-- Provided records follows --

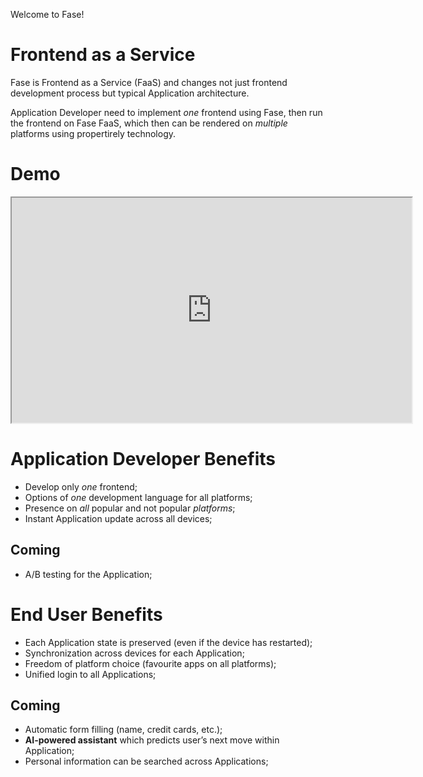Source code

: Welcome to Fase!

# Frontend as a Service

Fase is Frontend as a Service (FaaS) and changes not just frontend development process but typical Application
architecture.

Application Developer need to implement _one_ frontend using Fase, then run the frontend on Fase FaaS, which then can be
rendered on _multiple_ platforms using propertirely technology.

# Demo

<iframe src="https://www.youtube.com/embed/lidLeRoMqNQ" width="640" height="360" allowfullscreen="allowfullscreen"></iframe>

# Application Developer Benefits

  * Develop only _one_ frontend;
  * Options of _one_ development language for all platforms;
  * Presence on _all_ popular and not popular _platforms_;
  * Instant Application update across all devices;

## Coming

  * A/B testing for the Application;

# End User Benefits

  * Each Application state is preserved (even if the device has restarted);
  * Synchronization across devices for each Application;
  * Freedom of platform choice (favourite apps on all platforms);
  * Unified login to all Applications;

## Coming

  * Automatic form filling (name, credit cards, etc.);
  * **AI-powered assistant** which predicts user’s next move within Application;
  * Personal information can be searched across Applications;
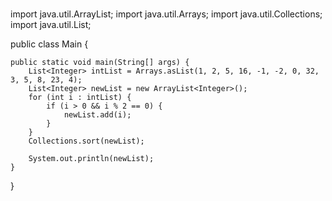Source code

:#
import java.util.ArrayList;
import java.util.Arrays;
import java.util.Collections;
import java.util.List;

public class Main {

    public static void main(String[] args) {
        List<Integer> intList = Arrays.asList(1, 2, 5, 16, -1, -2, 0, 32, 3, 5, 8, 23, 4);
        List<Integer> newList = new ArrayList<Integer>();
        for (int i : intList) {
            if (i > 0 && i % 2 == 0) {
                newList.add(i);
            }
        }
        Collections.sort(newList);

        System.out.println(newList);
    }
}
#
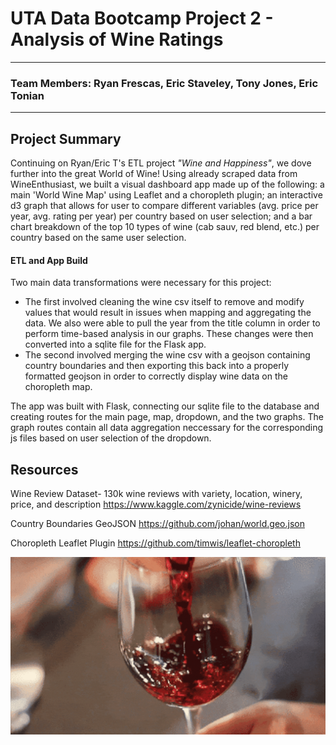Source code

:# UTA Data Bootcamp Project 2 - Analysis of Wine Ratings

---

### Team Members: Ryan Frescas, Eric Staveley, Tony Jones, Eric Tonian

---

## Project Summary

Continuing on Ryan/Eric T's ETL project _"Wine and Happiness"_, we dove further into the great World of Wine! Using already scraped data from WineEnthusiast, we built a visual dashboard app made up of the following: a main 'World Wine Map' using Leaflet and a choropleth plugin; an interactive d3 graph that allows for user to compare different variables (avg. price per year, avg. rating per year) per country based on user selection; and a bar chart breakdown of the top 10 types of wine (cab sauv, red blend, etc.) per country based on the same user selection.

#### ETL and App Build

Two main data transformations were necessary for this project:
  - The first involved cleaning the wine csv itself to remove and modify values that would result in issues when mapping and aggregating the data. We also were able to pull the year from the title column in order to perform time-based analysis in our graphs. These changes were then converted into a sqlite file for the Flask app. 
  - The second involved merging the wine csv with a geojson containing country boundaries and then exporting this back into a properly formatted geojson in order to correctly display wine data on the choropleth map.
  
The app was built with Flask, connecting our sqlite file to the database and creating routes for the main page, map, dropdown, and the two graphs. The graph routes contain all data aggregation neccessary for the corresponding js files based on user selection of the dropdown.

## Resources

Wine Review Dataset- 130k wine reviews with variety, location, winery, price, and description
https://www.kaggle.com/zynicide/wine-reviews

Country Boundaries GeoJSON
https://github.com/johan/world.geo.json

Choropleth Leaflet Plugin
https://github.com/timwis/leaflet-choropleth

![glug-glug](static/images/winepour.gif)
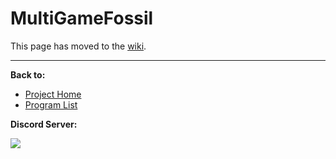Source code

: # MultiGameFossil

This page has moved to the [wiki](https://github.com/PokemonAutomation/SwSh-Arduino/wiki/Basic:-MultiGameFossil).

<hr>

**Back to:**
- [Project Home](/README.md)
- [Program List](/Documentation/ProgramList.md)

**Discord Server:** 

[<img src="https://canary.discordapp.com/api/guilds/695809740428673034/widget.png?style=banner2">](https://discord.gg/cQ4gWxN)
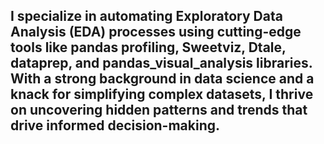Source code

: <h2>I specialize in automating Exploratory Data Analysis (EDA) processes using cutting-edge tools like pandas profiling, Sweetviz, Dtale, dataprep, and pandas_visual_analysis libraries. With a strong background in data science and a knack for simplifying complex datasets, I thrive on uncovering hidden patterns and trends that drive informed decision-making.</h2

-- Provided records concluded --

Exercise prompt >> Set down all of the entries exactly as they stand, without any image.

Answer box >>
Source code

: Welcome to Fase!

# Frontend as a Service

Fase is Frontend as a Service (FaaS) and changes not just frontend development process but typical Application
architecture.

Application Developer need to implement _one_ frontend using Fase, then run the frontend on Fase FaaS, which then can be
rendered on _multiple_ platforms using propertirely technology.

# Demo

<iframe src="https://www.youtube.com/embed/lidLeRoMqNQ" width="640" height="360" allowfullscreen="allowfullscreen"></iframe>

# Application Developer Benefits

  * Develop only _one_ frontend;
  * Options of _one_ development language for all platforms;
  * Presence on _all_ popular and not popular _platforms_;
  * Instant Application update across all devices;

## Coming

  * A/B testing for the Application;

# End User Benefits

  * Each Application state is preserved (even if the device has restarted);
  * Synchronization across devices for each Application;
  * Freedom of platform choice (favourite apps on all platforms);
  * Unified login to all Applications;

## Coming

  * Automatic form filling (name, credit cards, etc.);
  * **AI-powered assistant** which predicts user’s next move within Application;
  * Personal information can be searched across Applications;
Source code

:#
import java.util.ArrayList;
import java.util.Arrays;
import java.util.Collections;
import java.util.List;

public class Main {

    public static void main(String[] args) {
        List<Integer> intList = Arrays.asList(1, 2, 5, 16, -1, -2, 0, 32, 3, 5, 8, 23, 4);
        List<Integer> newList = new ArrayList<Integer>();
        for (int i : intList) {
            if (i > 0 && i % 2 == 0) {
                newList.add(i);
            }
        }
        Collections.sort(newList);

        System.out.println(newList);
    }
}
#
Source code

:# UTA Data Bootcamp Project 2 - Analysis of Wine Ratings

---

### Team Members: Ryan Frescas, Eric Staveley, Tony Jones, Eric Tonian

---

## Project Summary

Continuing on Ryan/Eric T's ETL project _"Wine and Happiness"_, we dove further into the great World of Wine! Using already scraped data from WineEnthusiast, we built a visual dashboard app made up of the following: a main 'World Wine Map' using Leaflet and a choropleth plugin; an interactive d3 graph that allows for user to compare different variables (avg. price per year, avg. rating per year) per country based on user selection; and a bar chart breakdown of the top 10 types of wine (cab sauv, red blend, etc.) per country based on the same user selection.

#### ETL and App Build

Two main data transformations were necessary for this project:
  - The first involved cleaning the wine csv itself to remove and modify values that would result in issues when mapping and aggregating the data. We also were able to pull the year from the title column in order to perform time-based analysis in our graphs. These changes were then converted into a sqlite file for the Flask app. 
  - The second involved merging the wine csv with a geojson containing country boundaries and then exporting this back into a properly formatted geojson in order to correctly display wine data on the choropleth map.
  
The app was built with Flask, connecting our sqlite file to the database and creating routes for the main page, map, dropdown, and the two graphs. The graph routes contain all data aggregation neccessary for the corresponding js files based on user selection of the dropdown.

## Resources

Wine Review Dataset- 130k wine reviews with variety, location, winery, price, and description
https://www.kaggle.com/zynicide/wine-reviews

Country Boundaries GeoJSON
https://github.com/johan/world.geo.json

Choropleth Leaflet Plugin
https://github.com/timwis/leaflet-choropleth

![glug-glug](static/images/winepour.gif)
Source code

: # MultiGameFossil

This page has moved to the [wiki](https://github.com/PokemonAutomation/SwSh-Arduino/wiki/Basic:-MultiGameFossil).

<hr>

**Back to:**
- [Project Home](/README.md)
- [Program List](/Documentation/ProgramList.md)

**Discord Server:** 

[<img src="https://canary.discordapp.com/api/guilds/695809740428673034/widget.png?style=banner2">](https://discord.gg/cQ4gWxN)
Source code

: <h2>I specialize in automating Exploratory Data Analysis (EDA) processes using cutting-edge tools like pandas profiling, Sweetviz, Dtale, dataprep, and pandas_visual_analysis libraries. With a strong background in data science and a knack for simplifying complex datasets, I thrive on uncovering hidden patterns and trends that drive informed decision-making.</h2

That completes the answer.